### Data for review
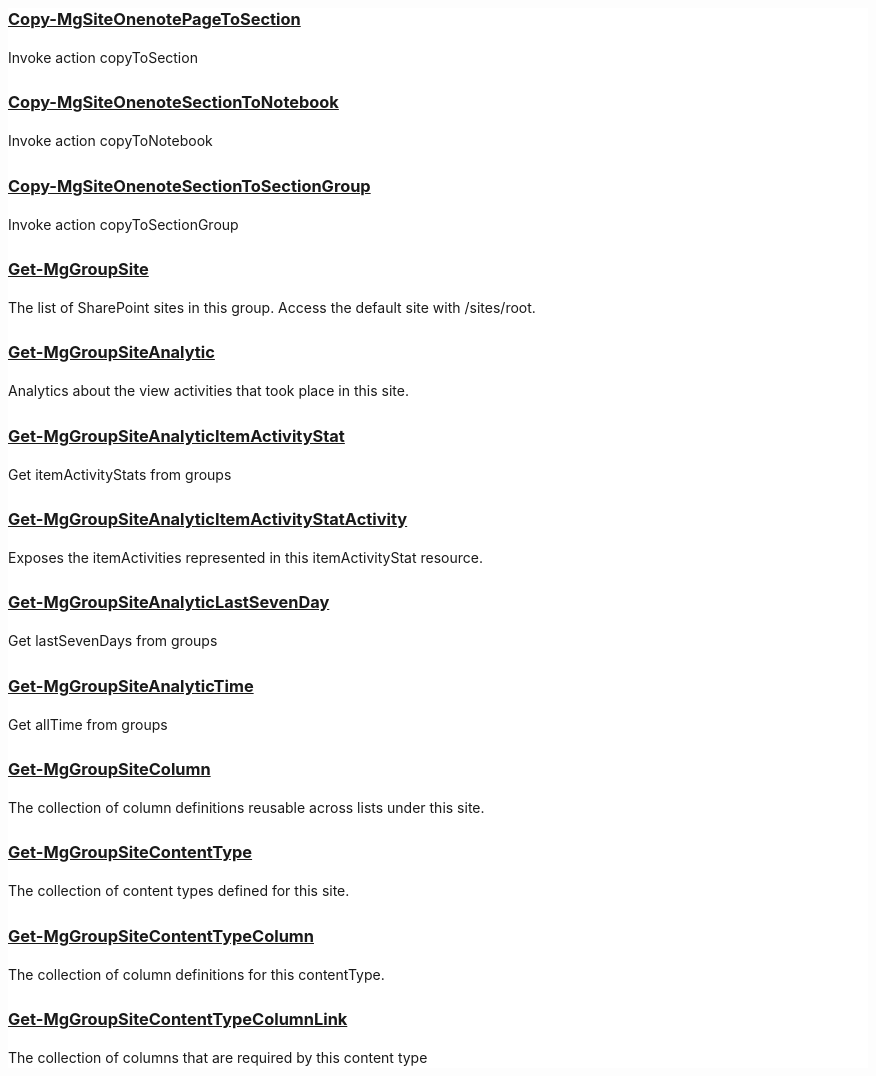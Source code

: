 ### [Copy-MgSiteOnenotePageToSection](Copy-MgSiteOnenotePageToSection.md)
Invoke action copyToSection

### [Copy-MgSiteOnenoteSectionToNotebook](Copy-MgSiteOnenoteSectionToNotebook.md)
Invoke action copyToNotebook

### [Copy-MgSiteOnenoteSectionToSectionGroup](Copy-MgSiteOnenoteSectionToSectionGroup.md)
Invoke action copyToSectionGroup

### [Get-MgGroupSite](Get-MgGroupSite.md)
The list of SharePoint sites in this group.
Access the default site with /sites/root.

### [Get-MgGroupSiteAnalytic](Get-MgGroupSiteAnalytic.md)
Analytics about the view activities that took place in this site.

### [Get-MgGroupSiteAnalyticItemActivityStat](Get-MgGroupSiteAnalyticItemActivityStat.md)
Get itemActivityStats from groups

### [Get-MgGroupSiteAnalyticItemActivityStatActivity](Get-MgGroupSiteAnalyticItemActivityStatActivity.md)
Exposes the itemActivities represented in this itemActivityStat resource.

### [Get-MgGroupSiteAnalyticLastSevenDay](Get-MgGroupSiteAnalyticLastSevenDay.md)
Get lastSevenDays from groups

### [Get-MgGroupSiteAnalyticTime](Get-MgGroupSiteAnalyticTime.md)
Get allTime from groups

### [Get-MgGroupSiteColumn](Get-MgGroupSiteColumn.md)
The collection of column definitions reusable across lists under this site.

### [Get-MgGroupSiteContentType](Get-MgGroupSiteContentType.md)
The collection of content types defined for this site.

### [Get-MgGroupSiteContentTypeColumn](Get-MgGroupSiteContentTypeColumn.md)
The collection of column definitions for this contentType.

### [Get-MgGroupSiteContentTypeColumnLink](Get-MgGroupSiteContentTypeColumnLink.md)
The collection of columns that are required by this content type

### Required work
Extract the full listing exactly, with the pictures left out.

### Expected answer
Source code

: ### [Copy-MgSiteOnenotePageToSection](Copy-MgSiteOnenotePageToSection.md)
Invoke action copyToSection

### [Copy-MgSiteOnenoteSectionToNotebook](Copy-MgSiteOnenoteSectionToNotebook.md)
Invoke action copyToNotebook

### [Copy-MgSiteOnenoteSectionToSectionGroup](Copy-MgSiteOnenoteSectionToSectionGroup.md)
Invoke action copyToSectionGroup

### [Get-MgGroupSite](Get-MgGroupSite.md)
The list of SharePoint sites in this group.
Access the default site with /sites/root.

### [Get-MgGroupSiteAnalytic](Get-MgGroupSiteAnalytic.md)
Analytics about the view activities that took place in this site.

### [Get-MgGroupSiteAnalyticItemActivityStat](Get-MgGroupSiteAnalyticItemActivityStat.md)
Get itemActivityStats from groups

### [Get-MgGroupSiteAnalyticItemActivityStatActivity](Get-MgGroupSiteAnalyticItemActivityStatActivity.md)
Exposes the itemActivities represented in this itemActivityStat resource.

### [Get-MgGroupSiteAnalyticLastSevenDay](Get-MgGroupSiteAnalyticLastSevenDay.md)
Get lastSevenDays from groups

### [Get-MgGroupSiteAnalyticTime](Get-MgGroupSiteAnalyticTime.md)
Get allTime from groups

### [Get-MgGroupSiteColumn](Get-MgGroupSiteColumn.md)
The collection of column definitions reusable across lists under this site.

### [Get-MgGroupSiteContentType](Get-MgGroupSiteContentType.md)
The collection of content types defined for this site.

### [Get-MgGroupSiteContentTypeColumn](Get-MgGroupSiteContentTypeColumn.md)
The collection of column definitions for this contentType.

### [Get-MgGroupSiteContentTypeColumnLink](Get-MgGroupSiteContentTypeColumnLink.md)
The collection of columns that are required by this content type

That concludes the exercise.